─── Records for this exercise ───

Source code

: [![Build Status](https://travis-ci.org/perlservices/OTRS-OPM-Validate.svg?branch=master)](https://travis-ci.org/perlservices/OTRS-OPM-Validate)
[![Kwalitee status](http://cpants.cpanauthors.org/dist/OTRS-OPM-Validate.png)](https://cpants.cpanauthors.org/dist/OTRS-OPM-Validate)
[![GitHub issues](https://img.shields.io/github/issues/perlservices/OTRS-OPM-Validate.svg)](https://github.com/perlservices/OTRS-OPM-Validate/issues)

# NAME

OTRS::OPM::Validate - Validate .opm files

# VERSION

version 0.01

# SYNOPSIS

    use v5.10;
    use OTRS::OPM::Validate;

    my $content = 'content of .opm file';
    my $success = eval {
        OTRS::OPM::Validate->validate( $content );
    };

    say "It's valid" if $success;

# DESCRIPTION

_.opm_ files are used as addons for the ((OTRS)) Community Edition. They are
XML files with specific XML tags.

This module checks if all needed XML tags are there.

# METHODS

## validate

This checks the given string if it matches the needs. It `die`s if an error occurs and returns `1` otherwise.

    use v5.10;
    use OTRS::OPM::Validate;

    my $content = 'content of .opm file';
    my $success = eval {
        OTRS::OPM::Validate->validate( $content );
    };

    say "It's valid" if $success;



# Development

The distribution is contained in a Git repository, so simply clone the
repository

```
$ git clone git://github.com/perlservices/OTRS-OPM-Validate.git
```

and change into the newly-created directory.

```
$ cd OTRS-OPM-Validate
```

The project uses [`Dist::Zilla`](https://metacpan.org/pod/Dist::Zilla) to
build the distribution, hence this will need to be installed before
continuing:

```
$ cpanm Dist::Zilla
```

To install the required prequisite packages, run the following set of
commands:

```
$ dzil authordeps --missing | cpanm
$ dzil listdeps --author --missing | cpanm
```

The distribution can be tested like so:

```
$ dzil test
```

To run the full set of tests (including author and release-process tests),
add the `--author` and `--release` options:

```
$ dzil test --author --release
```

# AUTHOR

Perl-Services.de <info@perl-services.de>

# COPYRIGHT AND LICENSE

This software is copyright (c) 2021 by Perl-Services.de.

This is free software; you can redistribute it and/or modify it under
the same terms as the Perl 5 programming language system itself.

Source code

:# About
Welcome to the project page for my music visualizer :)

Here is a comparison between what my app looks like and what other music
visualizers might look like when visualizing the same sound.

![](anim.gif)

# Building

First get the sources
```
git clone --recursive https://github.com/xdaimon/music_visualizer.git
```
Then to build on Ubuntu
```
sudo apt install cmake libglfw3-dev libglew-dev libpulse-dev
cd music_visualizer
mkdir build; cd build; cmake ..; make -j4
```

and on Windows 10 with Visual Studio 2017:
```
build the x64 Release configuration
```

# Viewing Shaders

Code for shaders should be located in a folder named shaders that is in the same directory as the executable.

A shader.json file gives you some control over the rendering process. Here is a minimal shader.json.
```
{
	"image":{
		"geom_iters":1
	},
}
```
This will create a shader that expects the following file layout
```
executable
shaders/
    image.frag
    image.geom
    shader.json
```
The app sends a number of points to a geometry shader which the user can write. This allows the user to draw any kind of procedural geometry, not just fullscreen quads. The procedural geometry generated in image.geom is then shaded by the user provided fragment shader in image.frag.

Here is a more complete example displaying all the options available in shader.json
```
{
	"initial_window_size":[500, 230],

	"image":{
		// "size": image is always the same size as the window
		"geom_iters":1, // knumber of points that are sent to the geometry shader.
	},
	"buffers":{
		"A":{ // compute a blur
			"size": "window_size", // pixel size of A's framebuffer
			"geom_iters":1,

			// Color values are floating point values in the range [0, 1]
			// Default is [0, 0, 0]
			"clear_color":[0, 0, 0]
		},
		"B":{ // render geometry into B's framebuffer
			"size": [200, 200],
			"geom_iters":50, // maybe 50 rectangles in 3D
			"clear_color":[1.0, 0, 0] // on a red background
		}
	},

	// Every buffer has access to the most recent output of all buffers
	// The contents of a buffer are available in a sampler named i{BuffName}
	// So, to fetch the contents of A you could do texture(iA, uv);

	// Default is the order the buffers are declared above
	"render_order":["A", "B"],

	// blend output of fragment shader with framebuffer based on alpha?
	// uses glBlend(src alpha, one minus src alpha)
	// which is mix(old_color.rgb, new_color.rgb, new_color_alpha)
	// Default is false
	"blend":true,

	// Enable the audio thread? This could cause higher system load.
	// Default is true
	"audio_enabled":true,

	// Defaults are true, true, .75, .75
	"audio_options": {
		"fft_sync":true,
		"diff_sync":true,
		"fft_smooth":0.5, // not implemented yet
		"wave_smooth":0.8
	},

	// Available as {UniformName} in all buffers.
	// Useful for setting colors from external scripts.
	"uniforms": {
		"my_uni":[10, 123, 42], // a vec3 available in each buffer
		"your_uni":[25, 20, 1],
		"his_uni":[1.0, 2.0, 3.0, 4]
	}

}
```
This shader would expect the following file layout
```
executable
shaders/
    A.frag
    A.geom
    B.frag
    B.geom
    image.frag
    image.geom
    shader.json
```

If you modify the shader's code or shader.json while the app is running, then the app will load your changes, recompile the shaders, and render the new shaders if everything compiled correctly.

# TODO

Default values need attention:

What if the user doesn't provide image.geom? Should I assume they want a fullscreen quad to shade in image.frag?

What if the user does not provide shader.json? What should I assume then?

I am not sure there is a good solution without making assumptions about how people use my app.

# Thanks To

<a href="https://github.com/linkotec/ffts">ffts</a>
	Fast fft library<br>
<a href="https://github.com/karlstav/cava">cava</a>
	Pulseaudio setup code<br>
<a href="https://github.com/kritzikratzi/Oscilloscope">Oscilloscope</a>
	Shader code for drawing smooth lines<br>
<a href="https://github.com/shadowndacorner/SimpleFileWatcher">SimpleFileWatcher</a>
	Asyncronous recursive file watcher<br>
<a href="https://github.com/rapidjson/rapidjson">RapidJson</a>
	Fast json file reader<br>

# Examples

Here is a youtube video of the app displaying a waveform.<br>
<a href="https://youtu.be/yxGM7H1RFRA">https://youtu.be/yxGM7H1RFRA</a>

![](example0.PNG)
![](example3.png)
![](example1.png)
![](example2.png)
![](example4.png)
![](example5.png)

───

When answering, write out each of the lines above exactly as given.

Source code

: [![Build Status](https://travis-ci.org/perlservices/OTRS-OPM-Validate.svg?branch=master)](https://travis-ci.org/perlservices/OTRS-OPM-Validate)
[![Kwalitee status](http://cpants.cpanauthors.org/dist/OTRS-OPM-Validate.png)](https://cpants.cpanauthors.org/dist/OTRS-OPM-Validate)
[![GitHub issues](https://img.shields.io/github/issues/perlservices/OTRS-OPM-Validate.svg)](https://github.com/perlservices/OTRS-OPM-Validate/issues)

# NAME

OTRS::OPM::Validate - Validate .opm files

# VERSION

version 0.01

# SYNOPSIS

    use v5.10;
    use OTRS::OPM::Validate;

    my $content = 'content of .opm file';
    my $success = eval {
        OTRS::OPM::Validate->validate( $content );
    };

    say "It's valid" if $success;

# DESCRIPTION

_.opm_ files are used as addons for the ((OTRS)) Community Edition. They are
XML files with specific XML tags.

This module checks if all needed XML tags are there.

# METHODS

## validate

This checks the given string if it matches the needs. It `die`s if an error occurs and returns `1` otherwise.

    use v5.10;
    use OTRS::OPM::Validate;

    my $content = 'content of .opm file';
    my $success = eval {
        OTRS::OPM::Validate->validate( $content );
    };

    say "It's valid" if $success;



# Development

The distribution is contained in a Git repository, so simply clone the
repository

```
$ git clone git://github.com/perlservices/OTRS-OPM-Validate.git
```

and change into the newly-created directory.

```
$ cd OTRS-OPM-Validate
```

The project uses [`Dist::Zilla`](https://metacpan.org/pod/Dist::Zilla) to
build the distribution, hence this will need to be installed before
continuing:

```
$ cpanm Dist::Zilla
```

To install the required prequisite packages, run the following set of
commands:

```
$ dzil authordeps --missing | cpanm
$ dzil listdeps --author --missing | cpanm
```

The distribution can be tested like so:

```
$ dzil test
```

To run the full set of tests (including author and release-process tests),
add the `--author` and `--release` options:

```
$ dzil test --author --release
```

# AUTHOR

Perl-Services.de <info@perl-services.de>

# COPYRIGHT AND LICENSE

This software is copyright (c) 2021 by Perl-Services.de.

This is free software; you can redistribute it and/or modify it under
the same terms as the Perl 5 programming language system itself.

Source code

:# About
Welcome to the project page for my music visualizer :)

Here is a comparison between what my app looks like and what other music
visualizers might look like when visualizing the same sound.

![](anim.gif)

# Building

First get the sources
```
git clone --recursive https://github.com/xdaimon/music_visualizer.git
```
Then to build on Ubuntu
```
sudo apt install cmake libglfw3-dev libglew-dev libpulse-dev
cd music_visualizer
mkdir build; cd build; cmake ..; make -j4
```

and on Windows 10 with Visual Studio 2017:
```
build the x64 Release configuration
```

# Viewing Shaders

Code for shaders should be located in a folder named shaders that is in the same directory as the executable.

A shader.json file gives you some control over the rendering process. Here is a minimal shader.json.
```
{
	"image":{
		"geom_iters":1
	},
}
```
This will create a shader that expects the following file layout
```
executable
shaders/
    image.frag
    image.geom
    shader.json
```
The app sends a number of points to a geometry shader which the user can write. This allows the user to draw any kind of procedural geometry, not just fullscreen quads. The procedural geometry generated in image.geom is then shaded by the user provided fragment shader in image.frag.

Here is a more complete example displaying all the options available in shader.json
```
{
	"initial_window_size":[500, 230],

	"image":{
		// "size": image is always the same size as the window
		"geom_iters":1, // knumber of points that are sent to the geometry shader.
	},
	"buffers":{
		"A":{ // compute a blur
			"size": "window_size", // pixel size of A's framebuffer
			"geom_iters":1,

			// Color values are floating point values in the range [0, 1]
			// Default is [0, 0, 0]
			"clear_color":[0, 0, 0]
		},
		"B":{ // render geometry into B's framebuffer
			"size": [200, 200],
			"geom_iters":50, // maybe 50 rectangles in 3D
			"clear_color":[1.0, 0, 0] // on a red background
		}
	},

	// Every buffer has access to the most recent output of all buffers
	// The contents of a buffer are available in a sampler named i{BuffName}
	// So, to fetch the contents of A you could do texture(iA, uv);

	// Default is the order the buffers are declared above
	"render_order":["A", "B"],

	// blend output of fragment shader with framebuffer based on alpha?
	// uses glBlend(src alpha, one minus src alpha)
	// which is mix(old_color.rgb, new_color.rgb, new_color_alpha)
	// Default is false
	"blend":true,

	// Enable the audio thread? This could cause higher system load.
	// Default is true
	"audio_enabled":true,

	// Defaults are true, true, .75, .75
	"audio_options": {
		"fft_sync":true,
		"diff_sync":true,
		"fft_smooth":0.5, // not implemented yet
		"wave_smooth":0.8
	},

	// Available as {UniformName} in all buffers.
	// Useful for setting colors from external scripts.
	"uniforms": {
		"my_uni":[10, 123, 42], // a vec3 available in each buffer
		"your_uni":[25, 20, 1],
		"his_uni":[1.0, 2.0, 3.0, 4]
	}

}
```
This shader would expect the following file layout
```
executable
shaders/
    A.frag
    A.geom
    B.frag
    B.geom
    image.frag
    image.geom
    shader.json
```

If you modify the shader's code or shader.json while the app is running, then the app will load your changes, recompile the shaders, and render the new shaders if everything compiled correctly.

# TODO

Default values need attention:

What if the user doesn't provide image.geom? Should I assume they want a fullscreen quad to shade in image.frag?

What if the user does not provide shader.json? What should I assume then?

I am not sure there is a good solution without making assumptions about how people use my app.

# Thanks To

<a href="https://github.com/linkotec/ffts">ffts</a>
	Fast fft library<br>
<a href="https://github.com/karlstav/cava">cava</a>
	Pulseaudio setup code<br>
<a href="https://github.com/kritzikratzi/Oscilloscope">Oscilloscope</a>
	Shader code for drawing smooth lines<br>
<a href="https://github.com/shadowndacorner/SimpleFileWatcher">SimpleFileWatcher</a>
	Asyncronous recursive file watcher<br>
<a href="https://github.com/rapidjson/rapidjson">RapidJson</a>
	Fast json file reader<br>

# Examples

Here is a youtube video of the app displaying a waveform.<br>
<a href="https://youtu.be/yxGM7H1RFRA">https://youtu.be/yxGM7H1RFRA</a>

![](example0.PNG)
![](example3.png)
![](example1.png)
![](example2.png)
![](example4.png)
![](example5.png)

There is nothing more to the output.